Considerations for Application Modernization
Users/ Criticalness: The number of users, as well as how mission-critical the app is, will determine how the process is carried out.
Size/ Complexity: As the number of lines of code increase, the difficulty of updating increases as well. While seemingly similar, complexity relates to the intricacies of the coding used. Apps with basic functionality are easier to update than those with elaborate operations.
Existing Technology and Infrastructure: Oftentimes, legacy systems are reluctant to allow apps to spin away. Also, if the infrastructure was not designed to have individual apps separated out, even seemingly unrelated apps may be tied together or utilize processes from another.
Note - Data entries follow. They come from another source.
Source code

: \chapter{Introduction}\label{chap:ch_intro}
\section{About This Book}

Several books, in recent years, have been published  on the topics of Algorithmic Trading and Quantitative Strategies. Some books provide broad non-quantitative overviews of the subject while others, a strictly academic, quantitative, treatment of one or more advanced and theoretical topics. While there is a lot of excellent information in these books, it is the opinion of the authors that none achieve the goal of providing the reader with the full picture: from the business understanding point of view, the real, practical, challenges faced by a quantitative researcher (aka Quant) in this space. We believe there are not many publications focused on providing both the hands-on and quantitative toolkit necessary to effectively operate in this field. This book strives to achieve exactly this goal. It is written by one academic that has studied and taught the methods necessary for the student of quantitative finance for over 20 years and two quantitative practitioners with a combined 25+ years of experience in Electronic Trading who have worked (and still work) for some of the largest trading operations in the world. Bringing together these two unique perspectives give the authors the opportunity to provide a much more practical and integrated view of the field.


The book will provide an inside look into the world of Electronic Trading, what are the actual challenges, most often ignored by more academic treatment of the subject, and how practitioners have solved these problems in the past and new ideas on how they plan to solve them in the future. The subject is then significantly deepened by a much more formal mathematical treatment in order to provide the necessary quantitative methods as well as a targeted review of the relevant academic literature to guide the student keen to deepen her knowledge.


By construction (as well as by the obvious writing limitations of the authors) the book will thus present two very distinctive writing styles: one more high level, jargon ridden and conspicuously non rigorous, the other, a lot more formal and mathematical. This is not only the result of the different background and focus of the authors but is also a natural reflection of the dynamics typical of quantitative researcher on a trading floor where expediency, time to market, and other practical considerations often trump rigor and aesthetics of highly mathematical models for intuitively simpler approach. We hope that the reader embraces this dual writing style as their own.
Forms of Application Modernization
Migration: Legacy software often makes use of old coding languages, while newer options make use of the complexity afforded by advanced programming languages. A migration may include changing the programming language, so programming can be more advanced or integrated with new technology, or it may involve moving an app, in whole or in part, to a new environment, such as to the cloud.
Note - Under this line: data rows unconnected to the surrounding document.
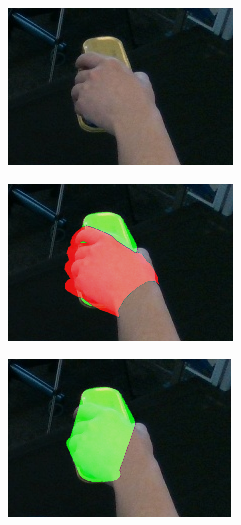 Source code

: \begin{figure}[h!]
    \begin{subfigure}[b]{0.32\linewidth}
        \includegraphics[width=0.98\linewidth]{figs/20020_rgb}
        \caption{}
    \end{subfigure}
    \begin{subfigure}[b]{0.32\linewidth}
        \includegraphics[width=0.98\linewidth]{figs/20020_withhand}
        \caption{}
    \end{subfigure}
    \begin{subfigure}[b]{0.32\linewidth}
        \includegraphics[width=0.98\linewidth]{figs/20020_nohand}

\end{subfigure}
\end{figure}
Re-engineering: When legacy applications are revived or have their lives extended by taking them apart and rebuilding them on a new platform or type of technology, this is referred to as “re-engineering.” In some cases, the app is rebuilt exactly as it was, while other times enhancements are made.
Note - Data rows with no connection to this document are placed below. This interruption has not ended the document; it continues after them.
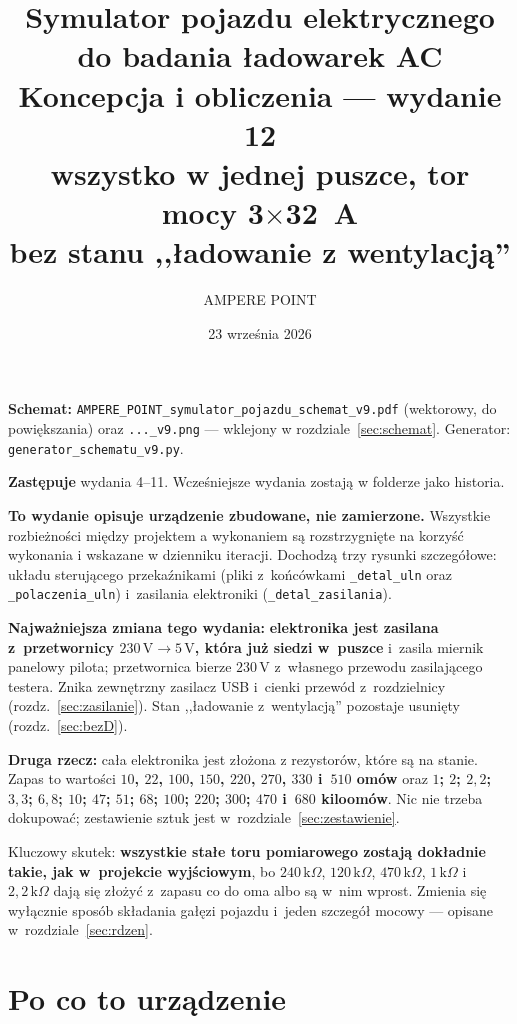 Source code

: \documentclass[a4paper,11pt]{article}
\title{\vspace{-1.5cm}Symulator pojazdu elektrycznego do badania ładowarek AC\\[2mm]
\large Koncepcja i obliczenia --- wydanie 12\\[1mm]
\normalsize wszystko w jednej puszce, tor mocy 3$\times$32~A\\[1mm]
\normalsize bez stanu ,,ładowanie z wentylacją''}
\author{AMPERE POINT}
\date{23 września 2026}
\newcommand{\kohm}{\,\mathrm{k}\Omega}
\newcommand{\volt}{\,\mathrm{V}}
\begin{document}
\maketitle
\thispagestyle{empty}

\noindent\textbf{Schemat:} \texttt{AMPERE\_POINT\_symulator\_pojazdu\_schemat\_v9.pdf}
(wektorowy, do powiększania) oraz \texttt{...\_v9.png} --- wklejony w rozdziale~\ref{sec:schemat}.
Generator: \texttt{generator\_schematu\_v9.py}.

\noindent\textbf{Zastępuje} wydania 4--11. Wcześniejsze wydania zostają w folderze jako
historia.

\noindent\textbf{To wydanie opisuje urządzenie zbudowane, nie zamierzone.} Wszystkie
rozbieżności między projektem a wykonaniem są rozstrzygnięte na korzyść wykonania
i wskazane w dzienniku iteracji. Dochodzą trzy rysunki szczegółowe: układu
sterującego przekaźnikami (pliki z~końcówkami \texttt{\_detal\_uln} oraz
\texttt{\_polaczenia\_uln}) i~zasilania elektroniki (\texttt{\_detal\_zasilania}).

\noindent\textbf{Najważniejsza zmiana tego wydania:} \textbf{elektronika jest zasilana
z~przetwornicy $230\volt\to5\volt$, która już siedzi w~puszce} i~zasila miernik panelowy
pilota; przetwornica bierze $230\volt$ z~własnego przewodu zasilającego testera.
Znika zewnętrzny zasilacz USB i~cienki przewód z~rozdzielnicy (rozdz.~\ref{sec:zasilanie}).
Stan ,,ładowanie z~wentylacją'' pozostaje usunięty (rozdz.~\ref{sec:bezD}).

\noindent\textbf{Druga rzecz:} cała elektronika jest złożona z rezystorów, które
są na stanie. Zapas to wartości \textbf{$10$, $22$, $100$, $150$, $220$, $270$, $330$
i~$510$ omów} oraz \textbf{$1$; $2$; $2{,}2$; $3{,}3$; $6{,}8$; $10$; $47$; $51$; $68$;
$100$; $220$; $300$; $470$ i~$680$ kiloomów}. Nic nie trzeba dokupować; zestawienie sztuk
jest w~rozdziale~\ref{sec:zestawienie}.

\noindent Kluczowy skutek: \textbf{wszystkie stałe toru pomiarowego zostają dokładnie takie,
jak w~projekcie wyjściowym}, bo $240\kohm$, $120\kohm$, $470\kohm$, $1\kohm$ i~$2{,}2\kohm$
dają się złożyć z~zapasu co do oma albo są w~nim wprost. Zmienia się wyłącznie sposób
składania gałęzi pojazdu i~jeden szczegół mocowy --- opisane w~rozdziale~\ref{sec:rdzen}.

\tableofcontents

\section{Po co to urządzenie}
\end{document}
Re-hosting: While some definitions describe re-hosting as moving an app in its intact entirety to a new environment, others consider it to be a form of “jailbreaking.” Much like phones of the early 2000s were locked down to a single provider, and people came up with hacks to enable them to take their phones to a new carrier, some legacy providers have locked down their apps to prevent them from moving. However, this means that the code can’t be adapted or the IT department may be required to use expensive proprietary hardware to continue to use the app. In some cases, when legacy software is no longer supported, being locked-in is like a death sentence for the app. Therefore, re-hosting under these circumstances involves finding a way to pull the app out of its shell and then move it to a new environment.
Package Implementation: When legacy apps can be replaced with off-the-shelf software, this is referred to as package implementation.
Application Modernization Best Practices
- Get executive buy-in early. Even before a plan is framed out, it’s important to bring key decision-makers into the loop. Obviously, they can halt a project at any point, so their buy-in is necessary, but early adoption of a plan by execs ensures they’ll pave the way for the changes to come, such as allocating resources as needed and ensuring the team gets downtime when it’s necessary. It’s also worth noting that the executive team needs transparency and should be made aware of all the potential issues as well as the benefits.
- Create a comprehensive roadmap before starting any changes. Whenever possible, consult with an unbiased third-party to ensure you’ll only be replacing the apps and infrastructure that truly need it, and frame all changes around the businesses needs as a whole.
- Complete updates one at a time. This makes it easier to troubleshoot, should issues arise, and helps to minimize downtime.
- Test and test some more. Before an app is rolled out to the general population, it should be tested at length by the IT team and by a select group of end-users, as the end-users will catch different issues.
- Monitor after deployment. While catching bugs and performance issues is important, it’s equally important to track the value of an application modernization project. For this reason, metrics should be defined in advance, so that the IT team can show off its success using real data.